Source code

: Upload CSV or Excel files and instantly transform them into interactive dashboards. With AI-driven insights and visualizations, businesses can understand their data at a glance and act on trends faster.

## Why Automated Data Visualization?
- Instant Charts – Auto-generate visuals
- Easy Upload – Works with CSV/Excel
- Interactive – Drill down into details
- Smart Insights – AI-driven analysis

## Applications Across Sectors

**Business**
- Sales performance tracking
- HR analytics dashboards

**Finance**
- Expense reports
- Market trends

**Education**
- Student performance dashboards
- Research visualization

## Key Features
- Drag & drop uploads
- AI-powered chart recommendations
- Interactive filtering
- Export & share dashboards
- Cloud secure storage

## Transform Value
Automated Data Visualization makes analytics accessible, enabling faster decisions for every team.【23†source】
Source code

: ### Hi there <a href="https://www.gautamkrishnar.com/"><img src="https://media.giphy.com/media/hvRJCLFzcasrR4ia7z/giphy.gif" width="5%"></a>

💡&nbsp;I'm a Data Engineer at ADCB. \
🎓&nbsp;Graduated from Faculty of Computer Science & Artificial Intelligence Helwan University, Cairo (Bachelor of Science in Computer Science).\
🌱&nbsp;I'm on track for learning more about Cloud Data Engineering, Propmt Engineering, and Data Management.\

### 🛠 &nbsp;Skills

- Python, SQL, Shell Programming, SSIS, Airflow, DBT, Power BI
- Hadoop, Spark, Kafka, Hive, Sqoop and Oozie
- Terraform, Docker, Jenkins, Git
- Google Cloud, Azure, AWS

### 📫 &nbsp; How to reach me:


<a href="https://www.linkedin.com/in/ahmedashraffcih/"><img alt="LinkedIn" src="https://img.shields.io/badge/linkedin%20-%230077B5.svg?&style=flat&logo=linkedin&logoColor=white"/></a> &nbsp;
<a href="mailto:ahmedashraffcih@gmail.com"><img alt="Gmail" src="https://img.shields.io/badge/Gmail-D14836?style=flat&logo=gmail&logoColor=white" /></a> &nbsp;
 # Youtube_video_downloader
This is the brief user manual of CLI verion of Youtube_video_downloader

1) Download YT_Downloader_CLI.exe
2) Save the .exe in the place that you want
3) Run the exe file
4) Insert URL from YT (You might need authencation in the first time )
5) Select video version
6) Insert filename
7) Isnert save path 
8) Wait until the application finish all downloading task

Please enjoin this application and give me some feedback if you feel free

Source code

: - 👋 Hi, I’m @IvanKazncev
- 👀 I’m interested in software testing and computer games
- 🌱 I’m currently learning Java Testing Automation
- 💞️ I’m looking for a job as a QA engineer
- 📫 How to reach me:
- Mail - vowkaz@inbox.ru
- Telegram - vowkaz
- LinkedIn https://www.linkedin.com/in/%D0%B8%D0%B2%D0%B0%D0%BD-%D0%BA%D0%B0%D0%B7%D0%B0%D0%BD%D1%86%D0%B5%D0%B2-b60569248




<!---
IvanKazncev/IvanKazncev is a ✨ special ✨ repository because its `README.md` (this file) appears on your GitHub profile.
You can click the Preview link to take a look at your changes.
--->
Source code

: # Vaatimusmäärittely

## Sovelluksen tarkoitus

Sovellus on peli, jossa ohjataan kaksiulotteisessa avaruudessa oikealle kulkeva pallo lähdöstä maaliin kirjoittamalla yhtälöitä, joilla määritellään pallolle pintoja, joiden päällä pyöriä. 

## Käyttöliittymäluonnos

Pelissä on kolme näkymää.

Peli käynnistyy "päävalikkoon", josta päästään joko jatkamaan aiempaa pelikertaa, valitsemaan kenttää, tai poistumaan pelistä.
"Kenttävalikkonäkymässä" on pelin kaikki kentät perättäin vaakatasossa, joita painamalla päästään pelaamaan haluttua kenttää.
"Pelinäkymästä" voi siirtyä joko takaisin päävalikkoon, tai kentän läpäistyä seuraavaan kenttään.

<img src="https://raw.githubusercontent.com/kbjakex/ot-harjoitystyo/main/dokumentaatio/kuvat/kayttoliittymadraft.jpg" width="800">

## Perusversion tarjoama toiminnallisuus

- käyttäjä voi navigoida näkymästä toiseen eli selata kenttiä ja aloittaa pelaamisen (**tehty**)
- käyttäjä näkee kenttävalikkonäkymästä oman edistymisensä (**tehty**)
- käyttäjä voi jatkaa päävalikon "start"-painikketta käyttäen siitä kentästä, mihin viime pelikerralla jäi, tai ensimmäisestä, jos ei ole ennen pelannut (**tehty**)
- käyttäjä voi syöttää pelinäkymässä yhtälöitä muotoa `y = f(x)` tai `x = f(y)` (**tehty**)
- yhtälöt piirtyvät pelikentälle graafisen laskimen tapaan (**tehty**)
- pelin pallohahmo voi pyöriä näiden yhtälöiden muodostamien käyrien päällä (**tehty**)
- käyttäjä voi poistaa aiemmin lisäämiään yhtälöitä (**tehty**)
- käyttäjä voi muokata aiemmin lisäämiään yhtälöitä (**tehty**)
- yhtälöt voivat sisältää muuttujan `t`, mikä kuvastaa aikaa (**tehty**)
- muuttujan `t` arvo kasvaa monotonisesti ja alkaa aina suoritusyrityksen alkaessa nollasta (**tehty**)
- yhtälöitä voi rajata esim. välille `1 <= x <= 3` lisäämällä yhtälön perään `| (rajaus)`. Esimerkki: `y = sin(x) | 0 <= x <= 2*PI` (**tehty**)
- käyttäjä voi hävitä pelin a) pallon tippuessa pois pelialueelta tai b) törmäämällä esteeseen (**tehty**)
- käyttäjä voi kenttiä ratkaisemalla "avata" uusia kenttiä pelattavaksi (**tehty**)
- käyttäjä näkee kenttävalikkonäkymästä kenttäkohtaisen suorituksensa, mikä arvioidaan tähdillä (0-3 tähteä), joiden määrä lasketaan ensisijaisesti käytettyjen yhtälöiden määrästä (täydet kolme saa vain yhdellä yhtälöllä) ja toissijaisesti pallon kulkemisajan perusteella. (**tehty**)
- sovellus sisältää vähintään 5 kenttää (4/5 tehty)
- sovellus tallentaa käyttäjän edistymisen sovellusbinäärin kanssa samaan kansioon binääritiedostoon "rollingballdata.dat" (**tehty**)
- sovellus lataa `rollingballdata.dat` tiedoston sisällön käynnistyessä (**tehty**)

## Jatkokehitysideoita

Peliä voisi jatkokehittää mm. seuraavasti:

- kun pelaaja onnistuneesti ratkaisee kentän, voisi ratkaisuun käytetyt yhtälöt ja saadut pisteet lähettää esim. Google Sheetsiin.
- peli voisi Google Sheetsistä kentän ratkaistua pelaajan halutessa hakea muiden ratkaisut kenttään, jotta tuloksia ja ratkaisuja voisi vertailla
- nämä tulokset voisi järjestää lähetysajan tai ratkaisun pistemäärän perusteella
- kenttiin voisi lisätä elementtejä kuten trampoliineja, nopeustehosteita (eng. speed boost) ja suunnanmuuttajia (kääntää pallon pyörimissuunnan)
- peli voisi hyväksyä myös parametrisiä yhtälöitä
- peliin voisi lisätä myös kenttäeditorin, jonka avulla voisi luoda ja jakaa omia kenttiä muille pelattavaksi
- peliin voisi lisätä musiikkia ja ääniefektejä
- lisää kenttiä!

++++++++++

**Work instructions**
Only one part of the material above is to be transcribed, namely the lines starting with the line that has "- Hadoop, Spark, Kafka, Hive, Sqoop and Oozie" and going on through the line that has "pelaamaan haluttua kenttää.", exactly as they stand.

**Reply**
- Hadoop, Spark, Kafka, Hive, Sqoop and Oozie
- Terraform, Docker, Jenkins, Git
- Google Cloud, Azure, AWS

### 📫 &nbsp; How to reach me:


<a href="https://www.linkedin.com/in/ahmedashraffcih/"><img alt="LinkedIn" src="https://img.shields.io/badge/linkedin%20-%230077B5.svg?&style=flat&logo=linkedin&logoColor=white"/></a> &nbsp;
<a href="mailto:ahmedashraffcih@gmail.com"><img alt="Gmail" src="https://img.shields.io/badge/Gmail-D14836?style=flat&logo=gmail&logoColor=white" /></a> &nbsp;
 # Youtube_video_downloader
This is the brief user manual of CLI verion of Youtube_video_downloader

1) Download YT_Downloader_CLI.exe
2) Save the .exe in the place that you want
3) Run the exe file
4) Insert URL from YT (You might need authencation in the first time )
5) Select video version
6) Insert filename
7) Isnert save path 
8) Wait until the application finish all downloading task

Please enjoin this application and give me some feedback if you feel free

Source code

: - 👋 Hi, I’m @IvanKazncev
- 👀 I’m interested in software testing and computer games
- 🌱 I’m currently learning Java Testing Automation
- 💞️ I’m looking for a job as a QA engineer
- 📫 How to reach me:
- Mail - vowkaz@inbox.ru
- Telegram - vowkaz
- LinkedIn https://www.linkedin.com/in/%D0%B8%D0%B2%D0%B0%D0%BD-%D0%BA%D0%B0%D0%B7%D0%B0%D0%BD%D1%86%D0%B5%D0%B2-b60569248




<!---
IvanKazncev/IvanKazncev is a ✨ special ✨ repository because its `README.md` (this file) appears on your GitHub profile.
You can click the Preview link to take a look at your changes.
--->
Source code

: # Vaatimusmäärittely

## Sovelluksen tarkoitus

Sovellus on peli, jossa ohjataan kaksiulotteisessa avaruudessa oikealle kulkeva pallo lähdöstä maaliin kirjoittamalla yhtälöitä, joilla määritellään pallolle pintoja, joiden päällä pyöriä. 

## Käyttöliittymäluonnos

Pelissä on kolme näkymää.

Peli käynnistyy "päävalikkoon", josta päästään joko jatkamaan aiempaa pelikertaa, valitsemaan kenttää, tai poistumaan pelistä.
"Kenttävalikkonäkymässä" on pelin kaikki kentät perättäin vaakatasossa, joita painamalla päästään pelaamaan haluttua kenttää.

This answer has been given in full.